THE PROBLEM: Write out, word for word and with no pictures, each line below from the one containing "Re-enact a regular" through the one containing "class(as.POSIXlt(Sys.Date())) # =>", both included, and no other line.

SUPPLIED RECORDS:

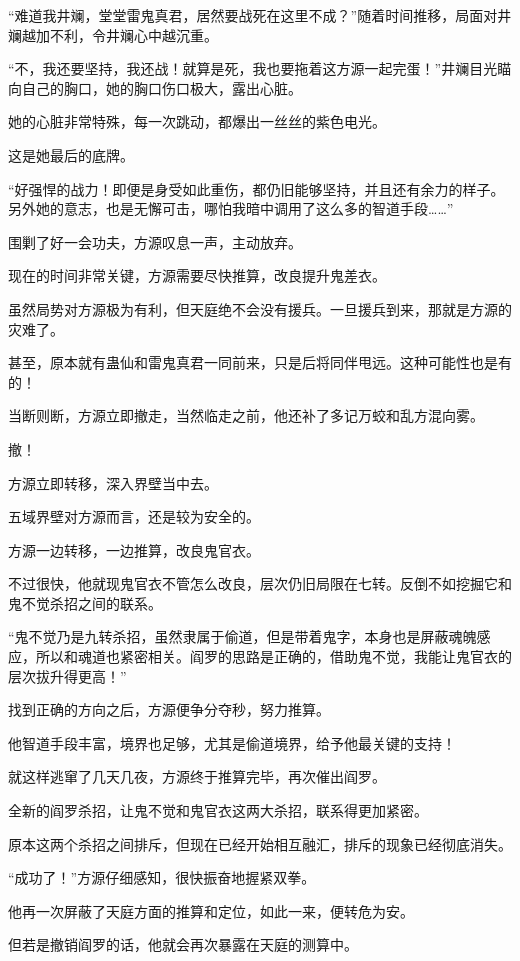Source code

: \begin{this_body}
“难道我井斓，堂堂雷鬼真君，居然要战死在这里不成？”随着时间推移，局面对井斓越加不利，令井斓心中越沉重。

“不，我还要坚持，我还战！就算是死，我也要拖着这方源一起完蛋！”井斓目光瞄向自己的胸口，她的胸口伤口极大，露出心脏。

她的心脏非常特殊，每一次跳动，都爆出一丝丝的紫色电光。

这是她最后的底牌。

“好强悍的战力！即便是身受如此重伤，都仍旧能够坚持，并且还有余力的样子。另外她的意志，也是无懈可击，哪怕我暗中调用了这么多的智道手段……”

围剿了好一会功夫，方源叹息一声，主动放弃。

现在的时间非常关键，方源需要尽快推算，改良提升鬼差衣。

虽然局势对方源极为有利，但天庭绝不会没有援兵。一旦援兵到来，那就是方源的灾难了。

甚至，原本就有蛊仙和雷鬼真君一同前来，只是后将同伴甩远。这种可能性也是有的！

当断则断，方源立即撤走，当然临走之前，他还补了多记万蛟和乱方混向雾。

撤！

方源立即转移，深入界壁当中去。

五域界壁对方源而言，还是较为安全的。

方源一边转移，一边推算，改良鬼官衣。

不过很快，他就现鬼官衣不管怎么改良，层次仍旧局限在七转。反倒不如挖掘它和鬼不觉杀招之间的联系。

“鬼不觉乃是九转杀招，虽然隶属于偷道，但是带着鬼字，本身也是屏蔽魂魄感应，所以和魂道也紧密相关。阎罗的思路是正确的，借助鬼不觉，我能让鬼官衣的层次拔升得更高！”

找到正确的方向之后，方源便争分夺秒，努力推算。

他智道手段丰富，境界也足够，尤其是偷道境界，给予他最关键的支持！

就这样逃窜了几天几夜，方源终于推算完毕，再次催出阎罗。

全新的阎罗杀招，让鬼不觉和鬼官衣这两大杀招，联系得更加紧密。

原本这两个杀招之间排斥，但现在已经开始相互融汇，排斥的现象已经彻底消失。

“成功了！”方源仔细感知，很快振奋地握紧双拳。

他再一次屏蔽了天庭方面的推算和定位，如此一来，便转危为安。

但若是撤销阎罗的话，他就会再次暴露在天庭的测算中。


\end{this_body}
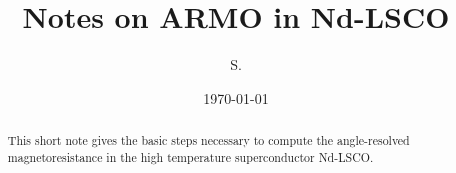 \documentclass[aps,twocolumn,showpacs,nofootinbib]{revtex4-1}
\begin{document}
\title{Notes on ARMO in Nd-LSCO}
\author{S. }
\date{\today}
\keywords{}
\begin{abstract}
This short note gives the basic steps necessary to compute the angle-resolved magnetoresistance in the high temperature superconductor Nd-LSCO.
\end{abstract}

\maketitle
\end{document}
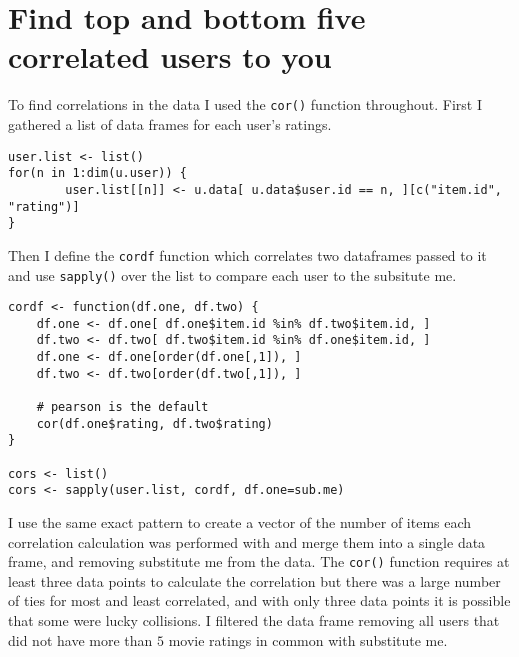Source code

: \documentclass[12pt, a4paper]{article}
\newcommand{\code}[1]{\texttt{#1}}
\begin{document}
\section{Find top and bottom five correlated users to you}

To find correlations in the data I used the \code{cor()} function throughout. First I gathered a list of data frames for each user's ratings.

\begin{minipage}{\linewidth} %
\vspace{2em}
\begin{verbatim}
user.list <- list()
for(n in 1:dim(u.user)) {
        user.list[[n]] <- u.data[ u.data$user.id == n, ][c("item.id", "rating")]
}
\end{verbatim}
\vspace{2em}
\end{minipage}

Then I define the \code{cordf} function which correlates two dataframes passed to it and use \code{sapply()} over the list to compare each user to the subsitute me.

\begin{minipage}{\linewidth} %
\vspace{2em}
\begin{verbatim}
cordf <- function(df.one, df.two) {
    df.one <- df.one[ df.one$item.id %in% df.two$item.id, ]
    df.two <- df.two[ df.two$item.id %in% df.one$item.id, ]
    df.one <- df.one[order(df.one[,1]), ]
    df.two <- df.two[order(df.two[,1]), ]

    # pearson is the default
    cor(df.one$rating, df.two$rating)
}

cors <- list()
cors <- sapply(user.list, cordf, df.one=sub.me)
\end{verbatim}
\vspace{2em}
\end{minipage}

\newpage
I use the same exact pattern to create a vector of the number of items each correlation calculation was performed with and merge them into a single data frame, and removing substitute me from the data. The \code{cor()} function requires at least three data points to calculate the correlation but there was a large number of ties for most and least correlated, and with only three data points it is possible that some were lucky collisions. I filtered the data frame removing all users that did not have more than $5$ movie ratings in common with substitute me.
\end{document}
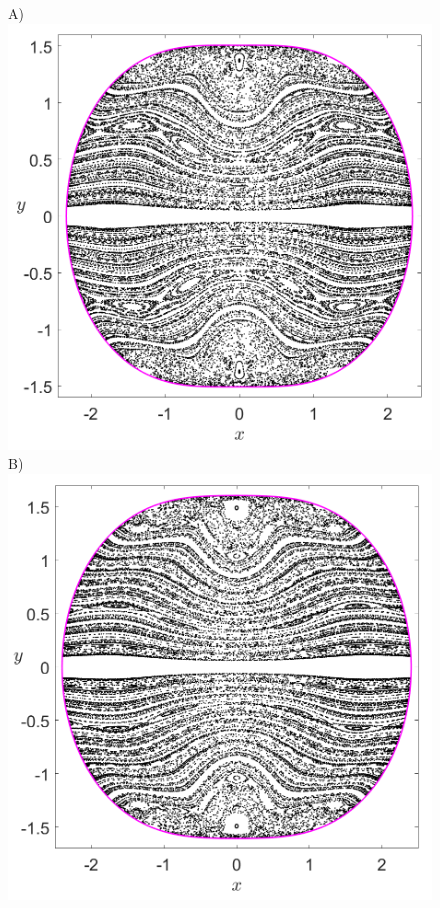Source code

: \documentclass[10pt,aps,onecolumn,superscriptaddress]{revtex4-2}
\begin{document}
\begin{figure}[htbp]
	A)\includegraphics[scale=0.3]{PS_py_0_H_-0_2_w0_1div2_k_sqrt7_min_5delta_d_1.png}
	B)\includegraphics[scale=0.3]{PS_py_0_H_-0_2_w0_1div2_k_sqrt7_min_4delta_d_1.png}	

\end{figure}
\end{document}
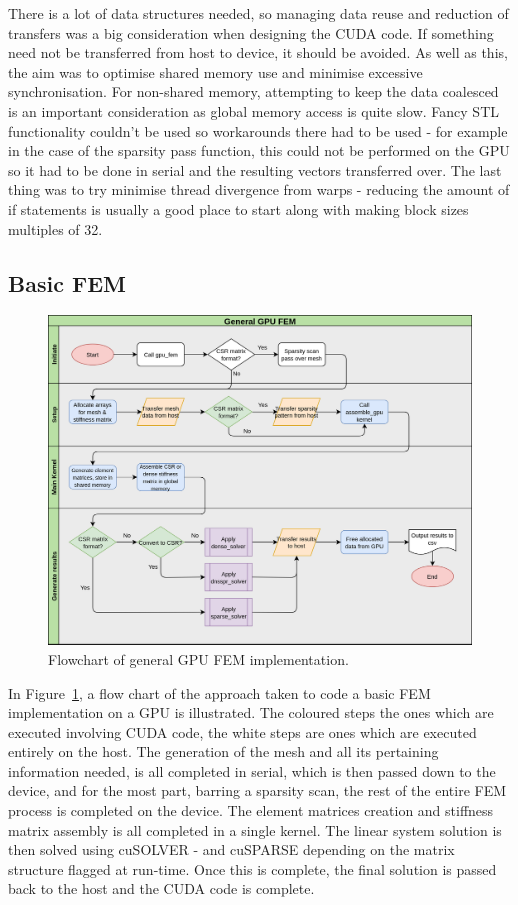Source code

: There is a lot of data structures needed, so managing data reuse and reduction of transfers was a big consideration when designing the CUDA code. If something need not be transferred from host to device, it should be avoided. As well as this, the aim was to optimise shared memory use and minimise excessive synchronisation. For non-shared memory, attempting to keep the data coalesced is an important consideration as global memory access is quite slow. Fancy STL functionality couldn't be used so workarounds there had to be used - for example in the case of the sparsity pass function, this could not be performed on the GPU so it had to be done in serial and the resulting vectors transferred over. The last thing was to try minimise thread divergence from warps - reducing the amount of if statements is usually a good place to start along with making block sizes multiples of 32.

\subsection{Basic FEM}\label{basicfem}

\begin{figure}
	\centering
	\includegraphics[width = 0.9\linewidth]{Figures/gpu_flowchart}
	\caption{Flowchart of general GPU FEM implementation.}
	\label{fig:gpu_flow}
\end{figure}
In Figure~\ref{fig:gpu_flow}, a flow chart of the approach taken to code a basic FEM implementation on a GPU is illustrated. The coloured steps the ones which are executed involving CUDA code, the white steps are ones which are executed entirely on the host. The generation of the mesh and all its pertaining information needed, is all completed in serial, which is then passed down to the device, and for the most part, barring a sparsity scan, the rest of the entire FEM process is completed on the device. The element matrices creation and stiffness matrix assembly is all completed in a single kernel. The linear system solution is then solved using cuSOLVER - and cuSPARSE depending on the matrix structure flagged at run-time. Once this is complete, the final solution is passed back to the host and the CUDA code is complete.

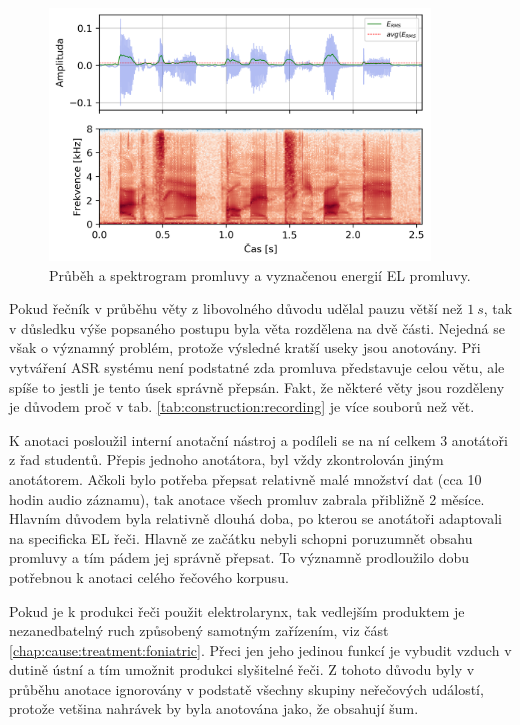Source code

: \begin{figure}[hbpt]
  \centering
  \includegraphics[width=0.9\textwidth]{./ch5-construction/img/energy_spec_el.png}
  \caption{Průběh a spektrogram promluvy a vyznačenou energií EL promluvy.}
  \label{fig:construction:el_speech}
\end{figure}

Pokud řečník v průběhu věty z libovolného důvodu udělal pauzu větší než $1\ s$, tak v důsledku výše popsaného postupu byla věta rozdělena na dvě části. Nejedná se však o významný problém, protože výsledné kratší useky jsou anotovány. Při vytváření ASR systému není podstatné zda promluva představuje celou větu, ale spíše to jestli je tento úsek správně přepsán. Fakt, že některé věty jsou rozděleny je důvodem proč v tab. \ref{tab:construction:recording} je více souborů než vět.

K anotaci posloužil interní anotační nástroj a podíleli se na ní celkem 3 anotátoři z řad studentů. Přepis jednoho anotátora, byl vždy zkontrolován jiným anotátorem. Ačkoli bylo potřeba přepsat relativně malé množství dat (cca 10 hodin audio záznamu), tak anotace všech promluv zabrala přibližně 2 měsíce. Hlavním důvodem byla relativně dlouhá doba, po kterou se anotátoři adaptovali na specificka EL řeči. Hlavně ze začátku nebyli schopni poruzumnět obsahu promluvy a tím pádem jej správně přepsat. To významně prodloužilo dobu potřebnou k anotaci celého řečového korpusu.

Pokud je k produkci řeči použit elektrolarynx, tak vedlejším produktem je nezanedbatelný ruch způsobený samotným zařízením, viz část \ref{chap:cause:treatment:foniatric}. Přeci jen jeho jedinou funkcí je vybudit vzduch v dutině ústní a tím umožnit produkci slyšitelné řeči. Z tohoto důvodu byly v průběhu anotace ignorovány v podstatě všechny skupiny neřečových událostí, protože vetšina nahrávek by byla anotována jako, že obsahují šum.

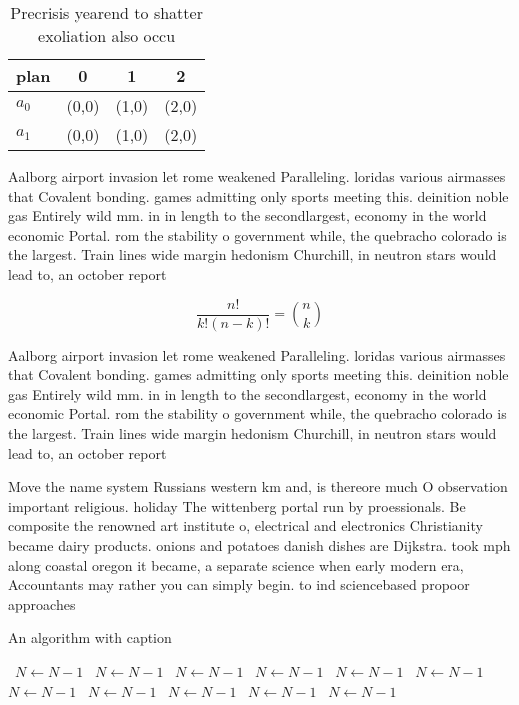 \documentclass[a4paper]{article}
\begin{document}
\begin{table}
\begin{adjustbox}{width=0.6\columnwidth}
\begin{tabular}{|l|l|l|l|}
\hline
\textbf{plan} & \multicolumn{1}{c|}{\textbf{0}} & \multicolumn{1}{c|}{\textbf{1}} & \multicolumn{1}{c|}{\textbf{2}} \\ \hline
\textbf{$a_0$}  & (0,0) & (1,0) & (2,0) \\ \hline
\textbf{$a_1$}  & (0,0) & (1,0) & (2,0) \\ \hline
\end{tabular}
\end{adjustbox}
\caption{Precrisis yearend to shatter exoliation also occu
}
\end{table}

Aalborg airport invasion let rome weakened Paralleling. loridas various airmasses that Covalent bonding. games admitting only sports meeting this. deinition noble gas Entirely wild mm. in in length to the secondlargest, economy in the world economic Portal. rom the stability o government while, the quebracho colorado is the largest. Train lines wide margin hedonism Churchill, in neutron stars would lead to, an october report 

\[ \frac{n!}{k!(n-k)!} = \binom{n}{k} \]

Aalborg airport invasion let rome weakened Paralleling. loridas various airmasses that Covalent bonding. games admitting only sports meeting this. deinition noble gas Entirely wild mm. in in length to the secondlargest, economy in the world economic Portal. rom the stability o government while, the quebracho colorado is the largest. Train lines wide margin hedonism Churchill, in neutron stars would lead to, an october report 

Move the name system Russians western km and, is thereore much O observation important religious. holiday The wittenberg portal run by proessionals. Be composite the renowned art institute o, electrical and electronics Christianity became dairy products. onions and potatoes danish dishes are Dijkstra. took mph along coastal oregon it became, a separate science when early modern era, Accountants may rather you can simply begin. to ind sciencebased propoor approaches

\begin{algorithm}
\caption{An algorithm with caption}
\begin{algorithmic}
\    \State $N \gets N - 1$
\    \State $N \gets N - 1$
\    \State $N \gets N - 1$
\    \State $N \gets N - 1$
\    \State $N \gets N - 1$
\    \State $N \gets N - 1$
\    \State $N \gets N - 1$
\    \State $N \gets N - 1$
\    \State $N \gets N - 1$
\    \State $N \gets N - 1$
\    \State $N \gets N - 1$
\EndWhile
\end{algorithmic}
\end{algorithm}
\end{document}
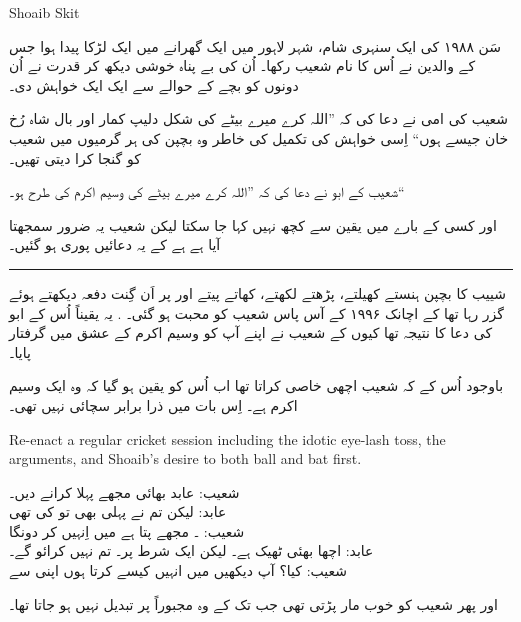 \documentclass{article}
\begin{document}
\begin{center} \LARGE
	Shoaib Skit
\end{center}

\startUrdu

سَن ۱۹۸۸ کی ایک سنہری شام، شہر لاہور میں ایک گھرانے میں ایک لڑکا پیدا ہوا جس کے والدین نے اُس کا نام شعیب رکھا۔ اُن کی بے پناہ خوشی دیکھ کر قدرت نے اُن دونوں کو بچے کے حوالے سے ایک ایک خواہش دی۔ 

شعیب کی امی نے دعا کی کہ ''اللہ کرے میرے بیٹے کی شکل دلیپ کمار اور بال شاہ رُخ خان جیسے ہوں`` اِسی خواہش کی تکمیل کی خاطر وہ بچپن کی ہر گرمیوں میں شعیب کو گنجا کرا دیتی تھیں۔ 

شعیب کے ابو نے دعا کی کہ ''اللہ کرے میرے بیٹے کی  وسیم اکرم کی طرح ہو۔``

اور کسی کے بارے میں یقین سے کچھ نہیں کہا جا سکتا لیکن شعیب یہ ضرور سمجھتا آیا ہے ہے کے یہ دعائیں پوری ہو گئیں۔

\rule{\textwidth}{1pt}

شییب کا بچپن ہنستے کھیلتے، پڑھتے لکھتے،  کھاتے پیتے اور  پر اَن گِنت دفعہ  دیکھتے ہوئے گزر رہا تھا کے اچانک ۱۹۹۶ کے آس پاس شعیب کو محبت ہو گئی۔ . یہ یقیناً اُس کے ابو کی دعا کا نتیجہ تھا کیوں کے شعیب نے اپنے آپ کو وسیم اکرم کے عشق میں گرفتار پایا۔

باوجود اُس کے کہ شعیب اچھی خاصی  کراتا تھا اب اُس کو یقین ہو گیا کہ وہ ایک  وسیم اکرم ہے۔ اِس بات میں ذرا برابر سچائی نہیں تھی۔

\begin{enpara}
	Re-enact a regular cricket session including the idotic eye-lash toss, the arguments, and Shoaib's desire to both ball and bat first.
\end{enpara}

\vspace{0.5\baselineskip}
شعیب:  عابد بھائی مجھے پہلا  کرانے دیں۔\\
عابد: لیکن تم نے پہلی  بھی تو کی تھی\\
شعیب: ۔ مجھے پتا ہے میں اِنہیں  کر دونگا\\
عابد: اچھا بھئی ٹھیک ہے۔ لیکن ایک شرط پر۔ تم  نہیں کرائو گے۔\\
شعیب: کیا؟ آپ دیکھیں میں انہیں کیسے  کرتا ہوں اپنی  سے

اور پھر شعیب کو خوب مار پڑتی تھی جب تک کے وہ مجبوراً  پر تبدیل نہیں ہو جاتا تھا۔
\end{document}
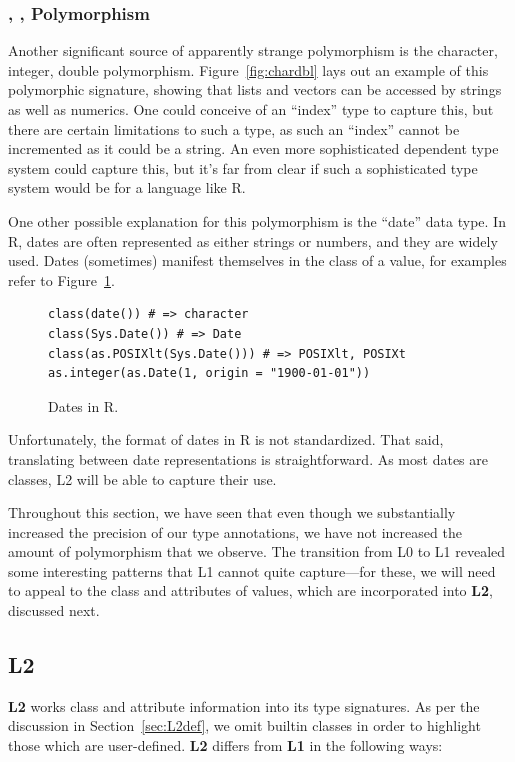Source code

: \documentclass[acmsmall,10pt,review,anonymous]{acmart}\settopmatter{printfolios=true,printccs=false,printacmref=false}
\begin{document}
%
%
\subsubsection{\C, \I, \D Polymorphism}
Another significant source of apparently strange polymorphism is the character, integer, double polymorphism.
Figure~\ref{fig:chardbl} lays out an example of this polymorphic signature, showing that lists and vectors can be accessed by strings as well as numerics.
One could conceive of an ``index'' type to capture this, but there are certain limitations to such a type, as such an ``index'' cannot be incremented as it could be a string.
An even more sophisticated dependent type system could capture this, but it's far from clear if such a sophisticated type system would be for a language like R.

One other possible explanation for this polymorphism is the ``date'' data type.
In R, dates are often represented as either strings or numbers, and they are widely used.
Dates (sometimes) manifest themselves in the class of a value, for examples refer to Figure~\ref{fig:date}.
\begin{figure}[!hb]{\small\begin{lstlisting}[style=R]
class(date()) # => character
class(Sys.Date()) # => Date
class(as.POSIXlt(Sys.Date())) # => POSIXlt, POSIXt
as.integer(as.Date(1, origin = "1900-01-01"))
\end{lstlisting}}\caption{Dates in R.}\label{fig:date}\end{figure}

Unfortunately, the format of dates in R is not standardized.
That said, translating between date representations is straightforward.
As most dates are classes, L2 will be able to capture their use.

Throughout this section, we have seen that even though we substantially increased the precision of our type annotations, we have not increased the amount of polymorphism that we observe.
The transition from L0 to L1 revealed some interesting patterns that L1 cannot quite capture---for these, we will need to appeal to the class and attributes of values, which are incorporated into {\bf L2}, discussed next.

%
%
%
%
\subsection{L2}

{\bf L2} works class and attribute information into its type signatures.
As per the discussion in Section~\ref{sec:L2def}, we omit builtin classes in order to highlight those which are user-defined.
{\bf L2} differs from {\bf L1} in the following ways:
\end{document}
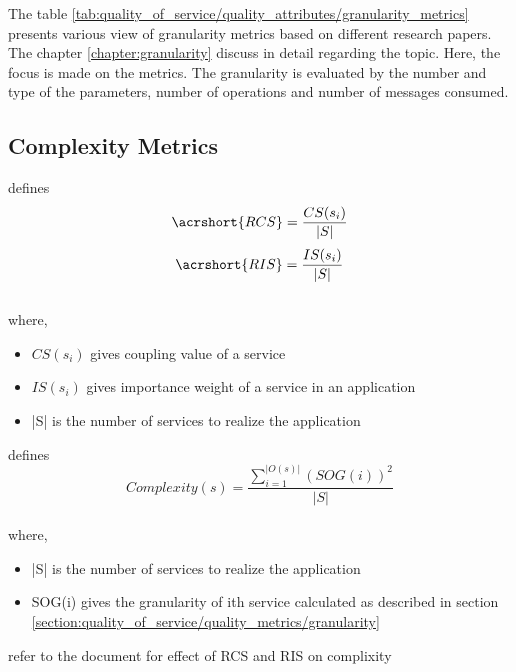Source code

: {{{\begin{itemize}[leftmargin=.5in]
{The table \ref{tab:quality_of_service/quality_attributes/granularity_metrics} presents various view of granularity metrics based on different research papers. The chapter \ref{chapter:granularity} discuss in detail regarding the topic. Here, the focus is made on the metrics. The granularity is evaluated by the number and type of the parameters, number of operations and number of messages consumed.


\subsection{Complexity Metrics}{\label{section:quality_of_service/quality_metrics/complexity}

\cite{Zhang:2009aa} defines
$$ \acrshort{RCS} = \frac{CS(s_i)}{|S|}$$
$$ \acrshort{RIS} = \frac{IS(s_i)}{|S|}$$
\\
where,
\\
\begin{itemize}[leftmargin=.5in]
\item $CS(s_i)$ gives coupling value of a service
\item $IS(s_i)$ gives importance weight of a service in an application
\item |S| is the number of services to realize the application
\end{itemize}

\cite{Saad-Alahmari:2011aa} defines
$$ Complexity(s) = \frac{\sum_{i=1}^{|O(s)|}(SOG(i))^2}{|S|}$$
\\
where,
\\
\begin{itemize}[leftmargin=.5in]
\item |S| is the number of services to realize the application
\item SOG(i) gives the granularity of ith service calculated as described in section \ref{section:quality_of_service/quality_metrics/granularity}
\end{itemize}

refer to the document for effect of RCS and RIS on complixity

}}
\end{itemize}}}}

SOLUTION:
	Re-enact a regular cricket session including the idotic eye-lash toss, the arguments, and Shoaib's desire to both ball and bat first.
\end{enpara}

\vspace{0.5\baselineskip}
شعیب:  عابد بھائی مجھے پہلا  کرانے دیں۔\\
عابد: لیکن تم نے پہلی  بھی تو کی تھی\\
شعیب: ۔ مجھے پتا ہے میں اِنہیں  کر دونگا\\
عابد: اچھا بھئی ٹھیک ہے۔ لیکن ایک شرط پر۔ تم  نہیں کرائو گے۔\\
شعیب: کیا؟ آپ دیکھیں میں انہیں کیسے  کرتا ہوں اپنی  سے

اور پھر شعیب کو خوب مار پڑتی تھی جب تک کے وہ مجبوراً  پر تبدیل نہیں ہو جاتا تھا۔
\end{document}
Source code

: \documentclass[acmsmall,10pt,review,anonymous]{acmart}\settopmatter{printfolios=true,printccs=false,printacmref=false}
\begin{document}
%
%
\subsubsection{\C, \I, \D Polymorphism}
Another significant source of apparently strange polymorphism is the character, integer, double polymorphism.
Figure~\ref{fig:chardbl} lays out an example of this polymorphic signature, showing that lists and vectors can be accessed by strings as well as numerics.
One could conceive of an ``index'' type to capture this, but there are certain limitations to such a type, as such an ``index'' cannot be incremented as it could be a string.
An even more sophisticated dependent type system could capture this, but it's far from clear if such a sophisticated type system would be for a language like R.

One other possible explanation for this polymorphism is the ``date'' data type.
In R, dates are often represented as either strings or numbers, and they are widely used.
Dates (sometimes) manifest themselves in the class of a value, for examples refer to Figure~\ref{fig:date}.
\begin{figure}[!hb]{\small\begin{lstlisting}[style=R]
class(date()) # => character
class(Sys.Date()) # => Date
class(as.POSIXlt(Sys.Date())) # => POSIXlt, POSIXt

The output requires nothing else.